While most any investor can access stocks, bonds, and exchange traded funds (ETFs), alternative investments—such as art, real estate, and venture capital (VC)—have typically been for high-net-worth investors. Yieldstreet brings these private-market alternatives to everyday investors, allowing them to gain access to a growing list of asset classes outside of the traditional stock and bond markets. While it does have drawbacks—including higher-than-average minimum investments and fees—depending on your financial situation, Yieldstreet may be a way to further diversify your portfolio.

TIME’s Take

For serious investors ready to step into the world of alternatives—but who haven’t quite met the requirements to become accredited—Yieldstreet offers a great lily pad. (And it’s also a solid platform for accredited investors looking to buy alternatives à la carte.)

However, with its high account minimums and fees, months-long money lockups, and higher-than-average risk potential, Yieldstreet isn’t among the best online brokers we’d recommend for beginners.

Who is Yieldstreet best for?

Yieldstreet works best for investors who:

  • Have a relatively high amount of investment capital.
  • Are willing to make higher-risk investments for higher potential returns.
  • Are looking for an accessible way to diversify an existing stock and bond portfolio with alternative investments.
  • Want to gain access to a particular kind of alternative asset, like real estate, art, or VC.

Yieldstreet Pros and Cons

Like any investment platform—and any financial product, for that matter—Yieldstreet has both benefits and drawbacks to consider.

Pros:

  • Alternative, private-market investments—including art, cryptocurrency, and real estate—are available
  • Access available for both accredited and non-accredited investors
  • Easy-to-navigate web portal and highly rated mobile apps
  • Potential for substantial investment returns

Cons:

  • Investment minimums hover between $10,000 and $25,000—inaccessible for some beginning investors
  • Management fees may be as high as 4%
  • Speciality investments are more speculative and higher risk, per Yieldstreet’s fine print
  • Limited liquidity—lock-up periods and terms start at three months and go up to five or more year

Benefits of Yieldstreet

Here’s what Yieldstreet’s got going for it:

Access to alternative asset classes

Yieldstreet’s main appeal is its ability to grant access to alternative asset classes to everyday investors. With Yieldstreet’s one-stop-shop platform, investors can purchase interest in commercial real estate, artwork, venture capital investments, consumer loans, and more.

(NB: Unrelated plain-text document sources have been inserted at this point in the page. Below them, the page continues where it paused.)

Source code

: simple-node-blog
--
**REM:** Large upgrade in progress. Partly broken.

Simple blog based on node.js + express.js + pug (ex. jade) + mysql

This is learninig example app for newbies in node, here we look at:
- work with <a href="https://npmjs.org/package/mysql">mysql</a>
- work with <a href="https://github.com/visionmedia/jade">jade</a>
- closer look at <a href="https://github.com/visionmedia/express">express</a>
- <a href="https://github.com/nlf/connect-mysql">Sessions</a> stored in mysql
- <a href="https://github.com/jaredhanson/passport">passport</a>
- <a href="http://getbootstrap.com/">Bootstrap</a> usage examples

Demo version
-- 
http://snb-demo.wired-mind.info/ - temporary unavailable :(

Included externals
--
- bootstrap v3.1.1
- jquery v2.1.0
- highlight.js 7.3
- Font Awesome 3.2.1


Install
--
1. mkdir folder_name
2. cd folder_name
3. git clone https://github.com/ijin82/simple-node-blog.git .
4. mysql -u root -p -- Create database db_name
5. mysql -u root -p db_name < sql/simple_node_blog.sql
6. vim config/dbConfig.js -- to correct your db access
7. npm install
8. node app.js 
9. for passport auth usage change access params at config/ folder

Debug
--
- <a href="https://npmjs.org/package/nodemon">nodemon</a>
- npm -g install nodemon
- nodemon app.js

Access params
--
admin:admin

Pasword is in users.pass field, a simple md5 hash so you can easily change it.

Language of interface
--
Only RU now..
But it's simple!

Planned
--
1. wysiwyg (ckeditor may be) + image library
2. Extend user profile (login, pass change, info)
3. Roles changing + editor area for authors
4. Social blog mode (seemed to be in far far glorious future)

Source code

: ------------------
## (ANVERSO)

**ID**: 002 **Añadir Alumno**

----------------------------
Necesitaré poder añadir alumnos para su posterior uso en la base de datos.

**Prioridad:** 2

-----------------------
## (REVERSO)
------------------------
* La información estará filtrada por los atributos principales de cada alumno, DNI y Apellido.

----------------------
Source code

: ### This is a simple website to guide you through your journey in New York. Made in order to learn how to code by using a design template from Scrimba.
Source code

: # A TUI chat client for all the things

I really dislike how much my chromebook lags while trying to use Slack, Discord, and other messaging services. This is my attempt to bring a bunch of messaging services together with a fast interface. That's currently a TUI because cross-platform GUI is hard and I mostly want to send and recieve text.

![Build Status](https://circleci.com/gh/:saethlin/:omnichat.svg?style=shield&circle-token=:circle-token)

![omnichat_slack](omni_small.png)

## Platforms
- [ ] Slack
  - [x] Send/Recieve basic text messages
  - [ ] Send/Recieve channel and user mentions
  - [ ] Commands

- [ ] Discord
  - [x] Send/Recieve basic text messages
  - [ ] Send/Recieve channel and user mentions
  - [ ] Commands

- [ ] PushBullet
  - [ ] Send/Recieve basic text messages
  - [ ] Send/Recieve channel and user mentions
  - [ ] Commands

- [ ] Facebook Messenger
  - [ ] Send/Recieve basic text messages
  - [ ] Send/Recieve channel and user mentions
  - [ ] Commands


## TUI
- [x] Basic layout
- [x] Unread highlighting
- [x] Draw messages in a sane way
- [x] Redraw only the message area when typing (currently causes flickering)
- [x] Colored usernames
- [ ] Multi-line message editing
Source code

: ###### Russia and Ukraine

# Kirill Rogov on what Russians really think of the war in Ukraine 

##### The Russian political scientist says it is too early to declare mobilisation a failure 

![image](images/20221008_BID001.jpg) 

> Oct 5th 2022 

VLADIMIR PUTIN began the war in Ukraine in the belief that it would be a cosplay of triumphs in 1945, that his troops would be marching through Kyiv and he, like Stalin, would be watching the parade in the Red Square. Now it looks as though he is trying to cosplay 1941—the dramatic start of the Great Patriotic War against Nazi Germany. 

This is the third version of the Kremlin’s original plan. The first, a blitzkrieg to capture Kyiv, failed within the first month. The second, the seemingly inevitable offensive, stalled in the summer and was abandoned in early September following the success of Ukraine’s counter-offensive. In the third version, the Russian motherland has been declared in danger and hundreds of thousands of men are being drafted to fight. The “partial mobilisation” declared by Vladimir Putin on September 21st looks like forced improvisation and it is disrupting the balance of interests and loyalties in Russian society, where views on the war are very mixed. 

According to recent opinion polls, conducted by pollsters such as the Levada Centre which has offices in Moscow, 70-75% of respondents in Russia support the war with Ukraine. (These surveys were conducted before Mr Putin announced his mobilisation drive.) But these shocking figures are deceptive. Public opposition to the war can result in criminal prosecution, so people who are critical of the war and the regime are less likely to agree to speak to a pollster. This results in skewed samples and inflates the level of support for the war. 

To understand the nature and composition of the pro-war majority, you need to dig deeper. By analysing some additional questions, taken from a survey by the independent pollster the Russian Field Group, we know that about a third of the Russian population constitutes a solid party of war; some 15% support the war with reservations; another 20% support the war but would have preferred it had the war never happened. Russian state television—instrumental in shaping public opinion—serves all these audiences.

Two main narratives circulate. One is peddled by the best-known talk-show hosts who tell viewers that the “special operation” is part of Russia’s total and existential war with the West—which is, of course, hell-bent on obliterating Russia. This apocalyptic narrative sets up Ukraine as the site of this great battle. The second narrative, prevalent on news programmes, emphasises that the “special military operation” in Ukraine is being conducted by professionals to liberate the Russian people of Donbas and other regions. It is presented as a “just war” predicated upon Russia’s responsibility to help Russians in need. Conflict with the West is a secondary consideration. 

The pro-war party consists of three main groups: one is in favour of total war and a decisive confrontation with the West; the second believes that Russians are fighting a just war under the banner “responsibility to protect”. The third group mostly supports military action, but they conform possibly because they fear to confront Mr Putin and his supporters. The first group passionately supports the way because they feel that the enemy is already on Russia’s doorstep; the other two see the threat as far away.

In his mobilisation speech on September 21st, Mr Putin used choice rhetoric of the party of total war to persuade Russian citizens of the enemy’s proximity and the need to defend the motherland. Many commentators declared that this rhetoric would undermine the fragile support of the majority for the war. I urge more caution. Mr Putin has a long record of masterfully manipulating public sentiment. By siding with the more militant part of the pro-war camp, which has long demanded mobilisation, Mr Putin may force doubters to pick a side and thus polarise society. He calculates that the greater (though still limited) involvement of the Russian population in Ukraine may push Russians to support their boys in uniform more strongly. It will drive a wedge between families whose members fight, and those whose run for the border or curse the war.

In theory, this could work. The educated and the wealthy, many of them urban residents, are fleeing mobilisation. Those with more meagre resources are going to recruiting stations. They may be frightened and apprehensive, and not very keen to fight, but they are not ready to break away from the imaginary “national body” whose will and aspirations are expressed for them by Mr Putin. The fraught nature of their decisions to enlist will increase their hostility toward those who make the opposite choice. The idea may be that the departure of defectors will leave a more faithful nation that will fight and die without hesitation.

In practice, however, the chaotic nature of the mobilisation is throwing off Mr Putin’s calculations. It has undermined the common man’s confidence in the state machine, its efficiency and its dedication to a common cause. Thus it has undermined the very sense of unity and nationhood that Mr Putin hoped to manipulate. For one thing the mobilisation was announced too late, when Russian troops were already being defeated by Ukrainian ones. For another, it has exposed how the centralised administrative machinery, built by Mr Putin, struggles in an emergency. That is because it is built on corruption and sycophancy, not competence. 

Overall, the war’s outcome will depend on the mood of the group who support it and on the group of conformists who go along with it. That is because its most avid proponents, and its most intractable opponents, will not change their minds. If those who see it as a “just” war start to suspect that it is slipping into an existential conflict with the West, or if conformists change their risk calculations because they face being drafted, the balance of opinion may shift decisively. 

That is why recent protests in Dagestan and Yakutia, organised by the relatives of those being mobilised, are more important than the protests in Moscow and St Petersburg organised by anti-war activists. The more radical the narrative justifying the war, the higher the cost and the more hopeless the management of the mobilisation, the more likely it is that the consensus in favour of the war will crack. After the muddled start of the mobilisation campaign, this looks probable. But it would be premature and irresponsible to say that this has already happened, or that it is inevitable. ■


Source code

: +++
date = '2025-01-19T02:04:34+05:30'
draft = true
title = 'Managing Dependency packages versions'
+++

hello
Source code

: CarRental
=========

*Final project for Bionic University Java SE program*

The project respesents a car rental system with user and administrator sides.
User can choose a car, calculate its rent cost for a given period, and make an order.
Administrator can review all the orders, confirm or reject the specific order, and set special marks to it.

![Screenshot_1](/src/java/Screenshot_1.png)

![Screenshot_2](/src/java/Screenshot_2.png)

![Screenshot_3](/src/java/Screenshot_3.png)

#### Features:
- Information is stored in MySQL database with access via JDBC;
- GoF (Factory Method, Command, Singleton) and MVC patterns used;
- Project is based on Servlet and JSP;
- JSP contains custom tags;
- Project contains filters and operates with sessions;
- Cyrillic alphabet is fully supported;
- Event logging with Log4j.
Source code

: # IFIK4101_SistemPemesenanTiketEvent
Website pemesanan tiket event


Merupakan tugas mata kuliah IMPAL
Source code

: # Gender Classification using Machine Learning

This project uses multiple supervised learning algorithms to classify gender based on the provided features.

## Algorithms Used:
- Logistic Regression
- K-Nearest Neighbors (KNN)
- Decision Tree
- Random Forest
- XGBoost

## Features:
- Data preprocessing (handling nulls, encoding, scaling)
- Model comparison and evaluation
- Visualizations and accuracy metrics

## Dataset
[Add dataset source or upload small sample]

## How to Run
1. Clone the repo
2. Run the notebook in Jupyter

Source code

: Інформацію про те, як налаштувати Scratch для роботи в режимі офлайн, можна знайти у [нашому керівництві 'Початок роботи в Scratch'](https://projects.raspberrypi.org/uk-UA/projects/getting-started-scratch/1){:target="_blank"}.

Yieldstreet allows investors to choose their assets by class, minimum, term, or strategy, with offerings listed by their potential to generate distribution income, appreciate during the selected term, or a balance of the two. Some assets are also eligible to be invested as part of an IRA portfolio, expanding investors’ retirement options.

Available to investors regardless of accreditation status

The Securities and Exchange Commission (SEC) has rules that define which investors are accredited—and therefore eligible to trade in certain asset classes such as venture capital or private equity . In general, accredited investors must meet steep income and net worth thresholds and be sophisticated in that they understand what they are investing in and the risks involved.

Yieldstreet’s Prism Fund makes it possible even for non-accredited investors to access securities usually reserved for accredited investors. (However, investors must be accredited to invest in single asset class offerings, even on Yieldstreet.)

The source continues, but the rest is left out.